The question for determination is whether or not the defendant was guilty of negligence in creating the condition out of which the accident resulted. It is true that it was permitted by the city to construct its switch trade in such close proximity to the highway, and had for a long period of time pursued the practice of parking its railroad cars thereon throughout all hours of the day and night; but the danger was thought to be such that one of the civic clubs of the city interested itself in trying to have the condition cor-rected to the extent of taking the matter up with the railroad company, but without results. This was sometime prior to the accident. The street at that point, in fact for several blocks, was approximately thirty feet wide and there was ample room for the passing of vehicles, even at night with lights working properly on an automobile.

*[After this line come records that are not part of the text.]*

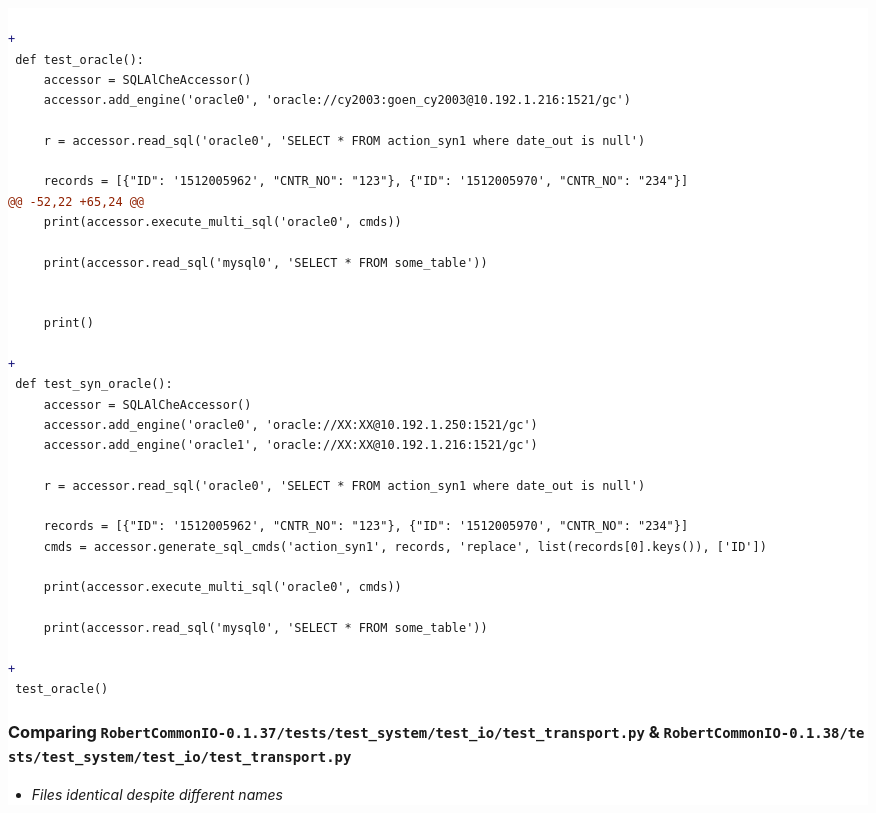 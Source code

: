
 ```diff
 
+
 def test_oracle():
     accessor = SQLAlCheAccessor()
     accessor.add_engine('oracle0', 'oracle://cy2003:goen_cy2003@10.192.1.216:1521/gc')
 
     r = accessor.read_sql('oracle0', 'SELECT * FROM action_syn1 where date_out is null')
 
     records = [{"ID": '1512005962', "CNTR_NO": "123"}, {"ID": '1512005970', "CNTR_NO": "234"}]
@@ -52,22 +65,24 @@
     print(accessor.execute_multi_sql('oracle0', cmds))
 
     print(accessor.read_sql('mysql0', 'SELECT * FROM some_table'))
 
 
     print()
 
+
 def test_syn_oracle():
     accessor = SQLAlCheAccessor()
     accessor.add_engine('oracle0', 'oracle://XX:XX@10.192.1.250:1521/gc')
     accessor.add_engine('oracle1', 'oracle://XX:XX@10.192.1.216:1521/gc')
 
     r = accessor.read_sql('oracle0', 'SELECT * FROM action_syn1 where date_out is null')
 
     records = [{"ID": '1512005962', "CNTR_NO": "123"}, {"ID": '1512005970', "CNTR_NO": "234"}]
     cmds = accessor.generate_sql_cmds('action_syn1', records, 'replace', list(records[0].keys()), ['ID'])
 
     print(accessor.execute_multi_sql('oracle0', cmds))
 
     print(accessor.read_sql('mysql0', 'SELECT * FROM some_table'))
 
+
 test_oracle()
```

### Comparing `RobertCommonIO-0.1.37/tests/test_system/test_io/test_transport.py` & `RobertCommonIO-0.1.38/tests/test_system/test_io/test_transport.py`

 * *Files identical despite different names*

Without interference otherwise, cars could be seen, but if it be true that at this particular time a car was approaching from the opposite direction with bright lights, for one who did not know the situation, it is easy to see that just what happened might occur. On the other hand, had the railroad company or the city maintained a guard rail of some sort along the full length of this switch track, the operator of the automobile would have had at least that much warning and protection when his car was pulled to the right because of the approach of the machine with bright lights from the other direction. There is nothing to dispute the testimony of the driver and woman companion to the effect that they were confronted with this situation other than the inference to be drawn from the disputed evidence with respect to intoxication. Even though the driver of the car was guilty of some negligence, if the defendant was likewise negligent in creating the dangerous condition, which the evidence shows existed, and the latter contributed immediately to the injury, then the deceased could not nor could his heirs be denied a right to recover unless he was also guilty of some negligence which contributed to his injury and death. It is my view that the record fails to show such negligence on his part. I also think that the circumstances were such that the defendant was bound to anticipate that an occurrence of this kind would happen, and it owed the duty to do what was necessary to warn and protect the public against the results.
The conclusion is that the plaintiffs are entitled to recover. They were all minors and dependent upon their father for support. In view of his age, earning power, etc., I believe that a recovery of $15,000 would be reasonable.
Decree in accordance with the foregoing conclusions should be presented.